__PROMPT__
Only the text of the entries below should appear in your exact transcription; leave out every picture.

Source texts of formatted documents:
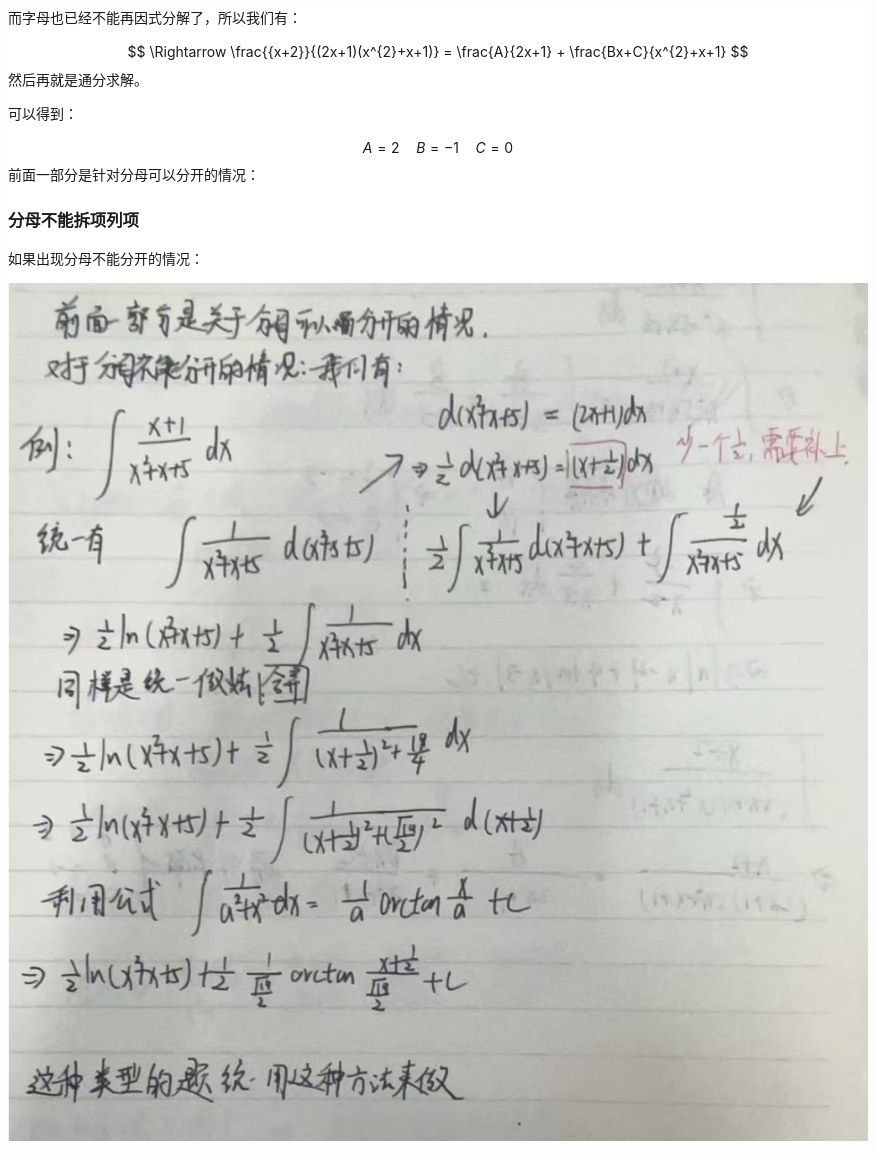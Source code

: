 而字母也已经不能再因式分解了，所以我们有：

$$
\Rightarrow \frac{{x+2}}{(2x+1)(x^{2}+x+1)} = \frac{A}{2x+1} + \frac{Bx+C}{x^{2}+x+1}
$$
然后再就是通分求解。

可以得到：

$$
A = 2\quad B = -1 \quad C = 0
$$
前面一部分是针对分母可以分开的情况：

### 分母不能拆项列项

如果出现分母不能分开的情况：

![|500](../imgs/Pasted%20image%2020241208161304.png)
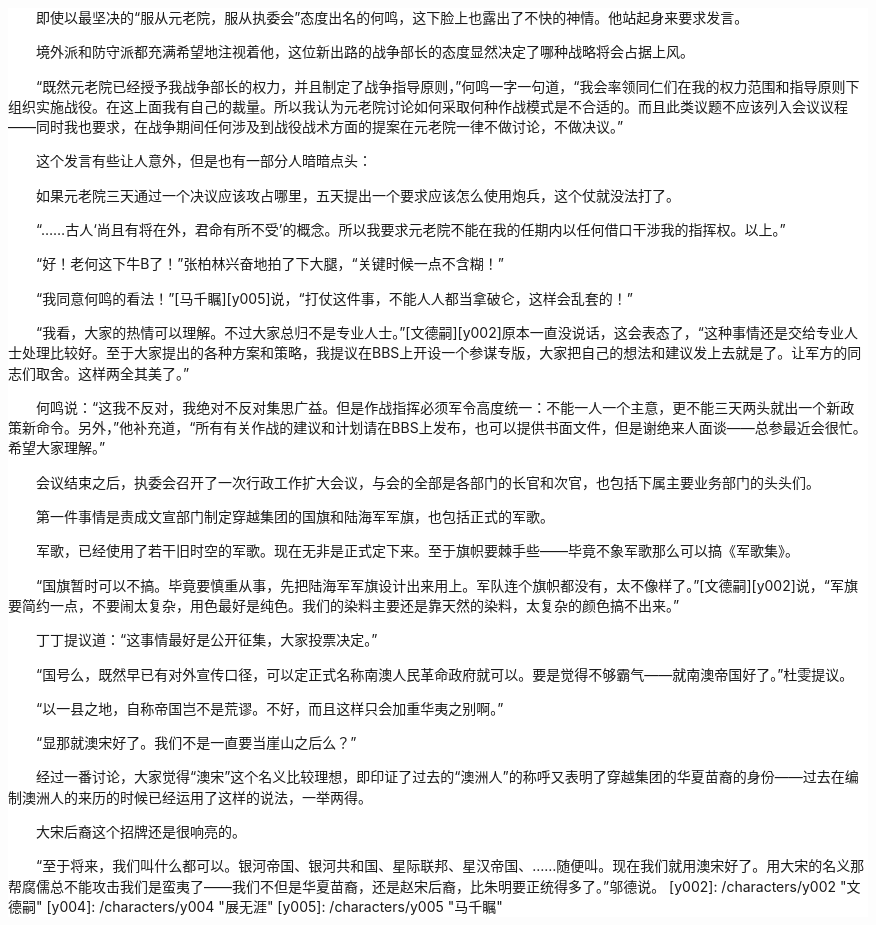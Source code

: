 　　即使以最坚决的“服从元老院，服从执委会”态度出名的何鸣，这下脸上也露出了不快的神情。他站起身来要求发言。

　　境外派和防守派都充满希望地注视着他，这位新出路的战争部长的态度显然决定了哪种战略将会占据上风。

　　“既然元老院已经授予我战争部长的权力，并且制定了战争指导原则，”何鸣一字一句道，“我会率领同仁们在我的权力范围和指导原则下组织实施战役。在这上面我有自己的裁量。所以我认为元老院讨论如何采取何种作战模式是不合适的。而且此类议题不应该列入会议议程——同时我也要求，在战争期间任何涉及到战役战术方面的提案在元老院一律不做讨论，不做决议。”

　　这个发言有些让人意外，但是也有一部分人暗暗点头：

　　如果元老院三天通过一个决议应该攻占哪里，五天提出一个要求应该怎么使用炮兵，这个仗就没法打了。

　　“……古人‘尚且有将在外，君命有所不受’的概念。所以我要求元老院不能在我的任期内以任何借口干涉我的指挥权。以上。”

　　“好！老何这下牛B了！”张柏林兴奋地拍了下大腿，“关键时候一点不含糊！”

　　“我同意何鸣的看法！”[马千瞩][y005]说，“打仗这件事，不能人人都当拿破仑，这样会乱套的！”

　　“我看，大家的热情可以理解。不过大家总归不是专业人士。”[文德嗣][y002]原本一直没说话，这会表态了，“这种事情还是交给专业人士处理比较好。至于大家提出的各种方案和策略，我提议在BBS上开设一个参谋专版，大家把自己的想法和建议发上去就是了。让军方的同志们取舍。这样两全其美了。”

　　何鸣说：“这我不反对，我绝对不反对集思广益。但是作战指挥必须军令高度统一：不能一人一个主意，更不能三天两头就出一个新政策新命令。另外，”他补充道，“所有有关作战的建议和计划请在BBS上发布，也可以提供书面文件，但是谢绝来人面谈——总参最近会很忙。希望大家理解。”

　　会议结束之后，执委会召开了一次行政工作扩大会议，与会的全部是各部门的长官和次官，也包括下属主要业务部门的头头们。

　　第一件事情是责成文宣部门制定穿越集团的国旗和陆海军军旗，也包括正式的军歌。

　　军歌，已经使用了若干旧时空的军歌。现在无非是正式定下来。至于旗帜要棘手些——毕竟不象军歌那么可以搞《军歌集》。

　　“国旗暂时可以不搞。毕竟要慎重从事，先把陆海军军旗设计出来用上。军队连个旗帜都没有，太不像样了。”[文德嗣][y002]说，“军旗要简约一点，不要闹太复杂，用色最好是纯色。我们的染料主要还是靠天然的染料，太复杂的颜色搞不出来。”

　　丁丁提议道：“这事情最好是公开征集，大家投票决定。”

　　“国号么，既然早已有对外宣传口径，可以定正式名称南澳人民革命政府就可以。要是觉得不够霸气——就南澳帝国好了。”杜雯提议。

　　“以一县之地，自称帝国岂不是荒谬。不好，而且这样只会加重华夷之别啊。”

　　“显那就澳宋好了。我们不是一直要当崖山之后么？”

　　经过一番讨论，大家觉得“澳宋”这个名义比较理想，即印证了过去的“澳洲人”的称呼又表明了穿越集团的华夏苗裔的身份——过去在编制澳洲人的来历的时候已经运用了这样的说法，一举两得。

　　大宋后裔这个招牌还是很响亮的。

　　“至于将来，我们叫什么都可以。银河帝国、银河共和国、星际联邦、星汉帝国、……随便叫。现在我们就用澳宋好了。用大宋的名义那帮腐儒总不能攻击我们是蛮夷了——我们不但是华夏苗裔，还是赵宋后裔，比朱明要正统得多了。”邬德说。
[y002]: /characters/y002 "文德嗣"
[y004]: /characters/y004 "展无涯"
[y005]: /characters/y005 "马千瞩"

__SOLUTION__
Source code

: 而字母也已经不能再因式分解了，所以我们有：

$$
\Rightarrow \frac{{x+2}}{(2x+1)(x^{2}+x+1)} = \frac{A}{2x+1} + \frac{Bx+C}{x^{2}+x+1}
$$
然后再就是通分求解。

可以得到：

$$
A = 2\quad B = -1 \quad C = 0
$$
前面一部分是针对分母可以分开的情况：

### 分母不能拆项列项

如果出现分母不能分开的情况：

![|500](../imgs/Pasted%20image%2020241208161304.png)
Source code

: 　　即使以最坚决的“服从元老院，服从执委会”态度出名的何鸣，这下脸上也露出了不快的神情。他站起身来要求发言。

　　境外派和防守派都充满希望地注视着他，这位新出路的战争部长的态度显然决定了哪种战略将会占据上风。

　　“既然元老院已经授予我战争部长的权力，并且制定了战争指导原则，”何鸣一字一句道，“我会率领同仁们在我的权力范围和指导原则下组织实施战役。在这上面我有自己的裁量。所以我认为元老院讨论如何采取何种作战模式是不合适的。而且此类议题不应该列入会议议程——同时我也要求，在战争期间任何涉及到战役战术方面的提案在元老院一律不做讨论，不做决议。”

　　这个发言有些让人意外，但是也有一部分人暗暗点头：

　　如果元老院三天通过一个决议应该攻占哪里，五天提出一个要求应该怎么使用炮兵，这个仗就没法打了。

　　“……古人‘尚且有将在外，君命有所不受’的概念。所以我要求元老院不能在我的任期内以任何借口干涉我的指挥权。以上。”

　　“好！老何这下牛B了！”张柏林兴奋地拍了下大腿，“关键时候一点不含糊！”

　　“我同意何鸣的看法！”[马千瞩][y005]说，“打仗这件事，不能人人都当拿破仑，这样会乱套的！”

　　“我看，大家的热情可以理解。不过大家总归不是专业人士。”[文德嗣][y002]原本一直没说话，这会表态了，“这种事情还是交给专业人士处理比较好。至于大家提出的各种方案和策略，我提议在BBS上开设一个参谋专版，大家把自己的想法和建议发上去就是了。让军方的同志们取舍。这样两全其美了。”

　　何鸣说：“这我不反对，我绝对不反对集思广益。但是作战指挥必须军令高度统一：不能一人一个主意，更不能三天两头就出一个新政策新命令。另外，”他补充道，“所有有关作战的建议和计划请在BBS上发布，也可以提供书面文件，但是谢绝来人面谈——总参最近会很忙。希望大家理解。”

　　会议结束之后，执委会召开了一次行政工作扩大会议，与会的全部是各部门的长官和次官，也包括下属主要业务部门的头头们。

　　第一件事情是责成文宣部门制定穿越集团的国旗和陆海军军旗，也包括正式的军歌。

　　军歌，已经使用了若干旧时空的军歌。现在无非是正式定下来。至于旗帜要棘手些——毕竟不象军歌那么可以搞《军歌集》。

　　“国旗暂时可以不搞。毕竟要慎重从事，先把陆海军军旗设计出来用上。军队连个旗帜都没有，太不像样了。”[文德嗣][y002]说，“军旗要简约一点，不要闹太复杂，用色最好是纯色。我们的染料主要还是靠天然的染料，太复杂的颜色搞不出来。”

　　丁丁提议道：“这事情最好是公开征集，大家投票决定。”

　　“国号么，既然早已有对外宣传口径，可以定正式名称南澳人民革命政府就可以。要是觉得不够霸气——就南澳帝国好了。”杜雯提议。

　　“以一县之地，自称帝国岂不是荒谬。不好，而且这样只会加重华夷之别啊。”

　　“显那就澳宋好了。我们不是一直要当崖山之后么？”

　　经过一番讨论，大家觉得“澳宋”这个名义比较理想，即印证了过去的“澳洲人”的称呼又表明了穿越集团的华夏苗裔的身份——过去在编制澳洲人的来历的时候已经运用了这样的说法，一举两得。

　　大宋后裔这个招牌还是很响亮的。

　　“至于将来，我们叫什么都可以。银河帝国、银河共和国、星际联邦、星汉帝国、……随便叫。现在我们就用澳宋好了。用大宋的名义那帮腐儒总不能攻击我们是蛮夷了——我们不但是华夏苗裔，还是赵宋后裔，比朱明要正统得多了。”邬德说。
[y002]: /characters/y002 "文德嗣"
[y004]: /characters/y004 "展无涯"
[y005]: /characters/y005 "马千瞩"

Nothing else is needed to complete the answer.